In turn, the vent at the head of the staircase will open allowing the smoke to be removed and make up air for the smoke extraction system. The fan at the top of the mechanical smoke shaft extracts the smoke and prevents its migration into the adjacent compartments.
Why install a mechanical smoke ventilation system?
There can be distinct advantages to installing a mechanical smoke ventilation system in place of a natural one, a technique which is permitted under British Standard 9991:2011, which provides guidance on fire safety in the design of residential buildings.
– Substantial space saving benefits, creating more saleable space
The standard states that mechanical smoke shaft systems can be used, provided they offer equivalent performance to their 1.5m² natural counterparts. Due to the greater efficiency of mechanical systems, this can enable the use of shafts as small as 0.25m² in some circumstances, although typically these are 0.5m² or 0.6m², providing substantial space saving benefits over natural systems, creating more saleable space within a property.
– Suitable where common corridor travel distances extend over 7.5m
Protecting the building’s staircase, these systems can also be implemented in buildings that contain travel distances in the common corridor that extend over the code recommended 7.5m. This is because they offer greater performance for means of escape, assisting in clearing smoke from the building’s common corridors, mitigating this non-compliance.
What is a natural smoke ventilation system?
In the event of a fire, natural venting systems open airways, using natural airflow dynamics to remove smoke. A natural smoke ventilation system can be designed using opening windows or vents, an automatic opening vent (AOV) or, where there is no external wall, a vertical smoke shaft.
Why choose a natural smoke ventilation system?
If the property’s common corridor has an external wall, natural smoke ventilation systems are a particularly cost-effective method of achieving compliance as existing windows can be used for this purpose.
– Aesthetic, space, maintenance and cost efficiency
Whilst remaining sympathetic to the architect’s aesthetic vision, as well as offering maximum floor space efficiency and cost savings, natural systems also offer the advantage of easy maintenance due to the small amount of mechanical parts included, often simply consisting of fire doors and an actuator.
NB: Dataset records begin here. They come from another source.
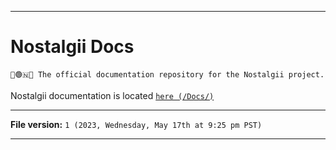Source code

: 
***

# Nostalgii Docs

`🧠️🟢️🇳📖️ The official documentation repository for the Nostalgii project.`

Nostalgii documentation is located [`here (/Docs/)`](/Docs/)

***

**File version:** `1 (2023, Wednesday, May 17th at 9:25 pm PST)`

***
This lack of required maintenance makes natural systems ideal for use in multi-occupancy properties where maintenance budgets are limited, or where systems may be vandalised.
Why is it important to enlist specialist support when it comes to smoke control specification?
Achieving the right level of smoke control using the correct systems can be a complex and challenging task. Although developers, architects and contractors are all aiming for the common goal of achieving the best smoke control solution, each discipline has slightly different priorities.
For developers it’s a case of fulfilling fire safety obligations whilst maintaining a commercial approach. Architects and fire consultants look beyond the industry standards to introduce those more innovative fire safety solutions whilst fitting spatial, aesthetic and budget requirements. For contractors, whilst of course being mindful of time and cost, it’s about making sure the systems being installed and maintained are fit for purpose.
By working with experienced fire engineers from a project’s early stages, the most suitable system, or combination of systems can be selected, forming a bespoke solution which produces the best possible result for the individual property in question satisfying everyone’s needs. But, especially those of the building’s occupants.